A significant security flaw has been identified in Windows Server 2025’s Delegated Managed Service Accounts (dMSA), posing a severe risk to organizations utilizing Active Directory (AD). This vulnerability, termed BadSuccessor, allows attackers to escalate privileges and potentially gain full control over any user account within an organization’s AD, even with minimal initial access.
Understanding Delegated Managed Service Accounts (dMSA):
Introduced in Windows Server 2025, dMSAs are designed to enhance the management of service accounts by allowing a new dMSA to inherit permissions from an existing legacy service account. This feature aims to mitigate attacks like Kerberoasting by binding authentication directly to explicitly authorized machines in Active Directory, thereby reducing the risk of credential theft.
The BadSuccessor Exploit:
The vulnerability arises from a critical oversight in the dMSA migration process. Attackers can simulate this migration by modifying specific attributes on a dMSA object:
1. msDS-ManagedAccountPrecededByLink: This attribute is set to reference a target user account.
2. msDS-DelegatedMSAState: This attribute is set to 2, indicating that the migration is complete.
By configuring these attributes, an attacker can deceive the system into believing a legitimate migration has occurred. Consequently, the dMSA inherits all permissions of the targeted user, including highly privileged accounts like Domain Admins. Notably, this attack does not require direct permissions on the targeted user’s account; control over a dMSA is sufficient.
Potential Impact:
The exploitation of this vulnerability can lead to:
– Privilege Escalation: Attackers can elevate their privileges within the AD environment.
– Persistent Access: By maintaining control over dMSAs, attackers can ensure ongoing access to critical systems.

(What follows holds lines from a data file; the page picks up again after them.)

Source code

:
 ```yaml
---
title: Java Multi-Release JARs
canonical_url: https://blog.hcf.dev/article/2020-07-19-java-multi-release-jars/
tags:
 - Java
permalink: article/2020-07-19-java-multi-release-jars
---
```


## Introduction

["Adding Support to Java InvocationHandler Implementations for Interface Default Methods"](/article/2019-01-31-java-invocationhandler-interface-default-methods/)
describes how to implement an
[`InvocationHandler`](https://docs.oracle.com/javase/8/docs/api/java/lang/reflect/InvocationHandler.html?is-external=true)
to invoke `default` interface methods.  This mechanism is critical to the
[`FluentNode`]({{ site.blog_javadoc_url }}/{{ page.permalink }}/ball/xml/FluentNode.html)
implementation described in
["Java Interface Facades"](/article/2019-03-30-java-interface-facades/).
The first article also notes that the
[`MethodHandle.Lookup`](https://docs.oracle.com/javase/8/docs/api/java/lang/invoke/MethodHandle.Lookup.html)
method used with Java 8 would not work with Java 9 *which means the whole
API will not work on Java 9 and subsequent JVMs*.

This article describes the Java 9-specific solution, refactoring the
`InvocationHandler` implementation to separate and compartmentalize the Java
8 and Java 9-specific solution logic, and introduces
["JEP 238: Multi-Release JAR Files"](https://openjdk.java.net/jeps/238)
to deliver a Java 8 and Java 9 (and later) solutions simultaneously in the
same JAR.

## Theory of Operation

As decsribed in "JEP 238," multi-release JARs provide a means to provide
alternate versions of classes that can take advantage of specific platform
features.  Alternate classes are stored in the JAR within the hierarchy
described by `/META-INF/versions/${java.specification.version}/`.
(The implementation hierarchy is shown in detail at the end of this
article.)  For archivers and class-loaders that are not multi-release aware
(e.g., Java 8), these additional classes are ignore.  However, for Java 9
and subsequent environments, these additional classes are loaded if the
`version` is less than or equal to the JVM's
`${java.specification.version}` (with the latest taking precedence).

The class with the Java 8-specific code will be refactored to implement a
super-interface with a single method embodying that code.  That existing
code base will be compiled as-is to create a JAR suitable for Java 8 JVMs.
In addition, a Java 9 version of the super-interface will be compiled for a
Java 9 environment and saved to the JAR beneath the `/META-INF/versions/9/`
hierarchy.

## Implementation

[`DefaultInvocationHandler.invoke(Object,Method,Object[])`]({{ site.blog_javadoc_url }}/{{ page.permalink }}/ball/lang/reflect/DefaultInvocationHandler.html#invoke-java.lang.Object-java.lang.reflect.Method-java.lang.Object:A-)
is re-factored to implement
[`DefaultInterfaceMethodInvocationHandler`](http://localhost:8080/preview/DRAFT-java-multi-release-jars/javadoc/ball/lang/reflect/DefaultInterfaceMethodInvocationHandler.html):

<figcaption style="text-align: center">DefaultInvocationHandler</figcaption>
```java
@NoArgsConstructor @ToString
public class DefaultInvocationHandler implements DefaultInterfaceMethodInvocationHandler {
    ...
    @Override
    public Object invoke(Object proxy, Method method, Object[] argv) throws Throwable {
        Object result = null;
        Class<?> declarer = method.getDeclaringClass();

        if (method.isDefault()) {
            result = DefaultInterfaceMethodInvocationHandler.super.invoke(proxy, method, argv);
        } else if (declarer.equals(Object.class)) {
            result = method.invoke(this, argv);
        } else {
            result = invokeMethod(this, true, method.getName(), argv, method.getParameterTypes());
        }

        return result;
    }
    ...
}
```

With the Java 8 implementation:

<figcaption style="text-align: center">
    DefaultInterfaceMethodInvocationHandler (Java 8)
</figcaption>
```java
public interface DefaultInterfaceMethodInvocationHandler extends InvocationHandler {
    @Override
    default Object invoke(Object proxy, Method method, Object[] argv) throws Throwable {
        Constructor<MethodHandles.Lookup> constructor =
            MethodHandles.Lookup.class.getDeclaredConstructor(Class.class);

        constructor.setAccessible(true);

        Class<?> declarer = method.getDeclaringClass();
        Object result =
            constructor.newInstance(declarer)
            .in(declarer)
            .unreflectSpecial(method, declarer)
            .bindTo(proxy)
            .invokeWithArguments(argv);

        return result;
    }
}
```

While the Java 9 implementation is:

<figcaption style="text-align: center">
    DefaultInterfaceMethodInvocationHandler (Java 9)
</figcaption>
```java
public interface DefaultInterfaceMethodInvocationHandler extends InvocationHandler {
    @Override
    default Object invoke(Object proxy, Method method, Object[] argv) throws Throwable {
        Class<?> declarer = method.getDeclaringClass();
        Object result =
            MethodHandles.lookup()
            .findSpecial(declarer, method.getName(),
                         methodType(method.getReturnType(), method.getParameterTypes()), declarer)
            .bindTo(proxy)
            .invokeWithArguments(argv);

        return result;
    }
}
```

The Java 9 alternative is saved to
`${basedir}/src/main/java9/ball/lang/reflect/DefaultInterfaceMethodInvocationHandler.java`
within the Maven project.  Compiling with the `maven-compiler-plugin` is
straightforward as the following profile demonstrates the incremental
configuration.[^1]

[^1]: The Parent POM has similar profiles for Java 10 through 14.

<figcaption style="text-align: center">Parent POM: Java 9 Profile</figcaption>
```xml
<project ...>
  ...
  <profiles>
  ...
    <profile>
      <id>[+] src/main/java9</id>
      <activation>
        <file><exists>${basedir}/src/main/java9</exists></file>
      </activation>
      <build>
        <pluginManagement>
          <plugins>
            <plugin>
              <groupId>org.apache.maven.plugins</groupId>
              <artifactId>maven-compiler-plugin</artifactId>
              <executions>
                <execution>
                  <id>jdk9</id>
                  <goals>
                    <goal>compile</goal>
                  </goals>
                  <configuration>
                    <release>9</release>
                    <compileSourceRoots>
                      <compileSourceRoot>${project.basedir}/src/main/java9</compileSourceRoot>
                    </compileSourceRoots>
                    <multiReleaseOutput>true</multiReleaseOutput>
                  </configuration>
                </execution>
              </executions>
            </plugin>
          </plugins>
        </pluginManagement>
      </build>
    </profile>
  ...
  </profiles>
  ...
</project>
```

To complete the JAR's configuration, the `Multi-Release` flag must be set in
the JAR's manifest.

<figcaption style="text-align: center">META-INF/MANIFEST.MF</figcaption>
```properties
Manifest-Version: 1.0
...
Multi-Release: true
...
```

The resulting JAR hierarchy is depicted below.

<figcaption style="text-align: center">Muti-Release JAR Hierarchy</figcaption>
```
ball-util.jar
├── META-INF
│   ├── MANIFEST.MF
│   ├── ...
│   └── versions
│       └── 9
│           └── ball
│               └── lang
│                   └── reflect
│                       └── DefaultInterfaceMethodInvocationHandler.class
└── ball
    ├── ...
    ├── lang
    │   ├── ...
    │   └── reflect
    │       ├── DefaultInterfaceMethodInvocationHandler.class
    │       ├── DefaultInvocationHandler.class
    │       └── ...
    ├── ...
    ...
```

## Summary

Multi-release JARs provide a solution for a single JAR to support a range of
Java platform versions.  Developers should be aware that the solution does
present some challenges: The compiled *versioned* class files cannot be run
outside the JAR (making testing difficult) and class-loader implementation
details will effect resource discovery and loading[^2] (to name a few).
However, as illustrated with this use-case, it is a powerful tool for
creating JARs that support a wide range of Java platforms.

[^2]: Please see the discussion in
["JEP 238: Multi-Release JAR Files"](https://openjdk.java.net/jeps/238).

– Cross-Domain Attacks: The flaw enables lateral movement across different domains, amplifying the potential damage.
Microsoft’s Response:
Microsoft has acknowledged the vulnerability but classified it as Moderate severity, indicating that it does not warrant immediate patching. The company stated that the technique requires elevated user permissions to succeed and will be addressed in a future update.
Mitigation Strategies:
Until an official patch is released, organizations are advised to implement the following measures:
1. Audit dMSA Creation Events: Monitor for Event ID 5137 to detect the creation of dMSAs.
2. Monitor Attribute Modifications: Track changes to the msDS-ManagedAccountPrecededByLink attribute (Event ID 5136) to identify unauthorized modifications.
3. Track dMSA Authentication Attempts: Keep an eye on Event ID 2946 to detect authentication attempts using dMSAs.
4. Restrict dMSA Creation Permissions: Limit the ability to create dMSAs to trusted administrators to reduce the risk of exploitation.
Additionally, organizations can utilize PowerShell scripts to identify users with permissions that could enable this attack.
Conclusion:
The discovery of the BadSuccessor vulnerability underscores the importance of rigorous security assessments, especially when implementing new features like dMSAs. Organizations must proactively monitor and restrict permissions to mitigate potential threats. Staying informed about emerging vulnerabilities and promptly applying security updates are crucial steps in safeguarding Active Directory environments.